◆ **Given records**
────
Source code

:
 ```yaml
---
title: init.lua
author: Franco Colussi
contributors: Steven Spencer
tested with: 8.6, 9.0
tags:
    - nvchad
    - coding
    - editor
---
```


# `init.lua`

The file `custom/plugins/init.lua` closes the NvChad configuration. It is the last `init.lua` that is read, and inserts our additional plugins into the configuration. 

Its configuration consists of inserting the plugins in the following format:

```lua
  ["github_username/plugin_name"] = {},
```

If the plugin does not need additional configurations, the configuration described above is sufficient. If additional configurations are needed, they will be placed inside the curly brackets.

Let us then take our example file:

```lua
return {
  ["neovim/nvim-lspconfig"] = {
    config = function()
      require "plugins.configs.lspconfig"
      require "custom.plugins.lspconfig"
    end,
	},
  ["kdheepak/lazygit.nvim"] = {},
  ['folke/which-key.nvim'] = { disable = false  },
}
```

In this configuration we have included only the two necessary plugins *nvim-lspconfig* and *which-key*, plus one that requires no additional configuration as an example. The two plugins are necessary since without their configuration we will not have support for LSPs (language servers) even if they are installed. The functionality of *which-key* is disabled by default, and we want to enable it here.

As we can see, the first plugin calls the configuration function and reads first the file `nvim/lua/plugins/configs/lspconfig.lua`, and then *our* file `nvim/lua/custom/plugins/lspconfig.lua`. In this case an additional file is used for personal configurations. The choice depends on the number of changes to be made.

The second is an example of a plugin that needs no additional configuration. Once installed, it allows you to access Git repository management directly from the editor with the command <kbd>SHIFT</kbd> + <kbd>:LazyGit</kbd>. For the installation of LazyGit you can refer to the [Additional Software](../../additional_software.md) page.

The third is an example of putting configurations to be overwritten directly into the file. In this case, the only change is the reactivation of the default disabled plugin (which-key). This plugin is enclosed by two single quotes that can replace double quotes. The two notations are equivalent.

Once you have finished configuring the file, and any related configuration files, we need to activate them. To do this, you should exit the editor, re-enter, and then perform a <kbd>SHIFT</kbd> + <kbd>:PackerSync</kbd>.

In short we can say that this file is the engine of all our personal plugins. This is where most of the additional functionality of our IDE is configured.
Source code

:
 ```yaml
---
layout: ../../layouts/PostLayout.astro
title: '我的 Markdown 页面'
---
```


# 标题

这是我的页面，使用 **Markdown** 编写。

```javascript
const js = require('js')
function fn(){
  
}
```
────
◆ **Task to carry out**
Where a line in the records above contains the word "only", include it in the count; state the total and nothing more.

◆ **Result**
2